Empowering Multi-Tenant Platforms with Dynamic Workflows: Cloudflare's New Durable Execution
Source: blog.cloudflare.com

How does Cloudflare's platform evolution from direct-to-developer to multi-tenant relate to Dynamic Workflows?

Originally, Workers was a single-tenant platform: developers wrote code and deployed it directly. As the ecosystem grew, Cloudflare introduced primitives for multi-tenancy—Dynamic Workers for compute, Durable Object Facets for storage, and Artifacts for versioned file systems. Each allows a platform to spin up isolated resources per tenant on demand. Dynamic Workflows extends this same philosophy to durable execution. Now, a platform can not only give each tenant an isolated Worker and database but also a custom, long-running workflow that the tenant defines. This completes the vision: a fully dynamic, multi-tenant stack where every aspect—compute, storage, source control, and execution—can be created and destroyed per-tenant without manual deployment.

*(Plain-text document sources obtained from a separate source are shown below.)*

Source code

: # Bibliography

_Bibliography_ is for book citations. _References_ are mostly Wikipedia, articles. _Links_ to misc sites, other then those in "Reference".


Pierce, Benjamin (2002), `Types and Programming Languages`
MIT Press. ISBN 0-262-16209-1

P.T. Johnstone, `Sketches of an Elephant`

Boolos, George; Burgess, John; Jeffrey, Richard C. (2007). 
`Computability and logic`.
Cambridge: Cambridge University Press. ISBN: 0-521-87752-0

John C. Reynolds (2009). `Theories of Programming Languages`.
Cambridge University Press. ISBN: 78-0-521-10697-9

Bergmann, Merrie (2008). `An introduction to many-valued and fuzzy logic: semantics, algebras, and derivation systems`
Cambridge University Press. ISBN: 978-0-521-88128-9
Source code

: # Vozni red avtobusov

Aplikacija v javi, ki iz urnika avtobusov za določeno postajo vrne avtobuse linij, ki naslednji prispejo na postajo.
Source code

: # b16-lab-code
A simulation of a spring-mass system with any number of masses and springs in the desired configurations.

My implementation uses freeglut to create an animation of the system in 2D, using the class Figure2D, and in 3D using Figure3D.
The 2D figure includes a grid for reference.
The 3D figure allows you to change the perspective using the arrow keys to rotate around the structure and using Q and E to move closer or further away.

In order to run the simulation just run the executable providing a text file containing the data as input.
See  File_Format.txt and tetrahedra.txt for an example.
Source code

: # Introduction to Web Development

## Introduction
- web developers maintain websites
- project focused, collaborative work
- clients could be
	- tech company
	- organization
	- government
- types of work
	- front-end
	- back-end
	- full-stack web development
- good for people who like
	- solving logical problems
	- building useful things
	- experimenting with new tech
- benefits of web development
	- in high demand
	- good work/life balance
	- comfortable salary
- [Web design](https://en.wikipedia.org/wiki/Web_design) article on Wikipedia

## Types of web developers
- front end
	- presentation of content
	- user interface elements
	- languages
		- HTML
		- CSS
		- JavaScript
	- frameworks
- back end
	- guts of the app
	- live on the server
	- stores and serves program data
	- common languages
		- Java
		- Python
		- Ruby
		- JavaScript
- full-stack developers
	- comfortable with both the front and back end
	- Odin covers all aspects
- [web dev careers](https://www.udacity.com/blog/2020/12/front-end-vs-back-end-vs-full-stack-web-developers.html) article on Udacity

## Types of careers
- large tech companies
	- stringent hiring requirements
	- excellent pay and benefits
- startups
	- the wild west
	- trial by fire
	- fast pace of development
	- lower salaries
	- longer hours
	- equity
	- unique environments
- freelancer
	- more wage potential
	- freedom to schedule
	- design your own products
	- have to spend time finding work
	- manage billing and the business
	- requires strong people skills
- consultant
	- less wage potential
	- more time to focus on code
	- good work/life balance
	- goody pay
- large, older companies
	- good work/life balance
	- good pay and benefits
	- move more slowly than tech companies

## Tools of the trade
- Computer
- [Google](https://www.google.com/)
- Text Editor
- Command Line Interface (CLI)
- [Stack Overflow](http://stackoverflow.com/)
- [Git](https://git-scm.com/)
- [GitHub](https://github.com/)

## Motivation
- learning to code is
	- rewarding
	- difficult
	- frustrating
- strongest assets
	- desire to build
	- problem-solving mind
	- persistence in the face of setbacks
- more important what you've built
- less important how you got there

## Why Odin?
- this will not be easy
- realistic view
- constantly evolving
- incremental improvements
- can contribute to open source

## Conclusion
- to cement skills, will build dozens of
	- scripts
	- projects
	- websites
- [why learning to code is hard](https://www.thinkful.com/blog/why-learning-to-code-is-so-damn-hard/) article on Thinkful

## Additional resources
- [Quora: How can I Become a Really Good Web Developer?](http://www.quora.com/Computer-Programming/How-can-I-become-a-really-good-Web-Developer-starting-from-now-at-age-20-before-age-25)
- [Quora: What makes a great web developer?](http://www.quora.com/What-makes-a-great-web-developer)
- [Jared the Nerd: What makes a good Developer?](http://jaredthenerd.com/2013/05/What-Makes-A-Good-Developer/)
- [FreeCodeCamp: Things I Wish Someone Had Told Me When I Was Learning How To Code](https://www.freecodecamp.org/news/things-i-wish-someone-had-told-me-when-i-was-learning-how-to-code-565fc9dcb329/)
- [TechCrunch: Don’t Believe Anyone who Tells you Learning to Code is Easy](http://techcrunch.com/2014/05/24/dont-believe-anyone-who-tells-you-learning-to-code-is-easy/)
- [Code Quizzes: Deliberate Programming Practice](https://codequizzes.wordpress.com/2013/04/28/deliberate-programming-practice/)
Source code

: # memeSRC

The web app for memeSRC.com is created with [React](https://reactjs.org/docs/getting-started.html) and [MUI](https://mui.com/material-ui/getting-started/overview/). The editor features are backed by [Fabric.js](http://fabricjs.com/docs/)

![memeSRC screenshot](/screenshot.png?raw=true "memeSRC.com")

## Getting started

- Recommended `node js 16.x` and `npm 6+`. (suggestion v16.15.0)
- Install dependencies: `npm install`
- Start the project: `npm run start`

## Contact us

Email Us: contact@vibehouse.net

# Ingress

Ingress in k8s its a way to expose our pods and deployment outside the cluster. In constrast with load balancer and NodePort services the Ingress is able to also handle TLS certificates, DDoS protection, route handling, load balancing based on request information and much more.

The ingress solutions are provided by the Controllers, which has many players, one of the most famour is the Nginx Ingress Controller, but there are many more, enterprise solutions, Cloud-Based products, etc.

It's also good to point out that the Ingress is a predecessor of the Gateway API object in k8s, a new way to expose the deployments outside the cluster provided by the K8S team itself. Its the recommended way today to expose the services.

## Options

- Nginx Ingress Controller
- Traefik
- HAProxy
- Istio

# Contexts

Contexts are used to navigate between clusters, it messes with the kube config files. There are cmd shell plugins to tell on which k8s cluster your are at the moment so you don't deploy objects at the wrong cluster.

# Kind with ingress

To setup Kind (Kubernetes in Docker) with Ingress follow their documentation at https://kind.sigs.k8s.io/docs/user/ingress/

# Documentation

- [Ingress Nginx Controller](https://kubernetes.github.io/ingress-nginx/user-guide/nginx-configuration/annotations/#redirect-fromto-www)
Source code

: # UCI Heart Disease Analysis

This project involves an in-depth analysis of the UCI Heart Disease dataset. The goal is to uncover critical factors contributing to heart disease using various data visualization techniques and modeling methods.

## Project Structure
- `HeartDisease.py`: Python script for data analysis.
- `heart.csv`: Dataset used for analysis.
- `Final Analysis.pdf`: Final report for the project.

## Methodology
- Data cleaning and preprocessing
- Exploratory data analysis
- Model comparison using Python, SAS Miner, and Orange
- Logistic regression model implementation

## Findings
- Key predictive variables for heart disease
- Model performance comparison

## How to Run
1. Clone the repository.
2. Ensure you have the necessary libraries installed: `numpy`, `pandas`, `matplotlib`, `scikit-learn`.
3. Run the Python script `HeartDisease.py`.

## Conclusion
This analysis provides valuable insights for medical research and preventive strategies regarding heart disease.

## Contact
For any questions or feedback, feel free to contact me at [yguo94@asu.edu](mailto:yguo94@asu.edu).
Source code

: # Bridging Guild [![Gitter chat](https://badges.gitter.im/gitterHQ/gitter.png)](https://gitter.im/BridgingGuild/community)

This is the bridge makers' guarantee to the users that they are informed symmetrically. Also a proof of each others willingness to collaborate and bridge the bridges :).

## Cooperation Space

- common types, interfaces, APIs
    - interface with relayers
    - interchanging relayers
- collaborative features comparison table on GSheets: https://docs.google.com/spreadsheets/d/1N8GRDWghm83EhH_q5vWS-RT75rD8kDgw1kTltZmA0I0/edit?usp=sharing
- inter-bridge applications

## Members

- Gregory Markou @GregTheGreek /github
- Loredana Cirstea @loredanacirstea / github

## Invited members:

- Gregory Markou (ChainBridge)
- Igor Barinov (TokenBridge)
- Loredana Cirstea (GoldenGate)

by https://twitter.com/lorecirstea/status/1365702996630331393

What are the key components that paved the way for Dynamic Workflows?

Three components set the stage. First, Dynamic Workers allowed platforms to hand arbitrary code to the Workers runtime and receive an isolated Worker in milliseconds. Second, Durable Object Facets gave each dynamically-loaded app its own SQLite database, spun up on demand with the platform acting as a supervisor. Third, Artifacts provided a Git-native, versioned filesystem that can be created in tens of millions—one per agent, session, or tenant. These three solved dynamic deployment for compute, storage, and source control. The missing piece was durable execution: the ability to run long-lived, fault-tolerant workflows that are also dynamic per tenant. Dynamic Workflows fills that gap, completing the dynamic deployment suite.

How did Cloudflare Workflows handle durable execution before Dynamic Workflows?

Cloudflare Workflows is a durable execution engine that lets developers write a run(event, step) function where every step survives failures, can sleep for hours or days, wait for external events, and resume exactly where it left off. It's designed for tasks like onboarding flows, video transcoding, multi-stage billing, and long-running agent loops. With Workflows V2, it supports up to 50,000 concurrent instances and 300 new instances per second per account, optimized for the agentic era. However, Workflows had one strict assumption: the workflow code must be part of your deployment—one class bound in wrangler.jsonc. This meant you couldn't vary workflows per tenant or request. Dynamic Workflows removes that restriction by allowing workflow code to be provided at runtime.

Empowering Multi-Tenant Platforms with Dynamic Workflows: Cloudflare's New Durable Execution
Source: blog.cloudflare.com

What problem does Dynamic Workflows solve for multi-tenant platforms like AI code generation or CI/CD?

Consider a platform where an AI writes TypeScript tailored to each tenant's business logic. Or a CI/CD product where every repository defines its own pipeline. Or an agent SDK where each agent creates its own durable plan. In all these cases, the workflow is different for every tenant, agent, or request. With traditional Workflows, you'd need to pre-deploy a single class—impossible when the workflow code is unknown until runtime. Dynamic Workflows solves this by letting platforms hand the engine the workflow code on the fly. The code is isolated, sandboxed, and durable. This empowers platforms to offer custom, long-running workflows to each of their customers without manual intervention, scaling to thousands of unique workflows concurrently.

What are the capabilities and limits of Workflows V2?

Workflows V2 is designed for the agentic era, supporting up to 50,000 concurrent instances and 300 new instances per second per account. It's built to handle massive parallelism for tasks like agent loops, which spawn many sub-workflows. However, it still assumes a static deployment—the workflow class is part of your project. Dynamic Workflows extends V2 by allowing dynamic deployment of that class. Limits now include the ability to create hundreds of unique workflow definitions per second, each sandboxed. The underlying durability remains: steps survive failures, can sleep indefinitely, and handle external events. For platforms, this means they can offer each tenant a custom, durable workflow without worrying about deployment bottlenecks or resource contention.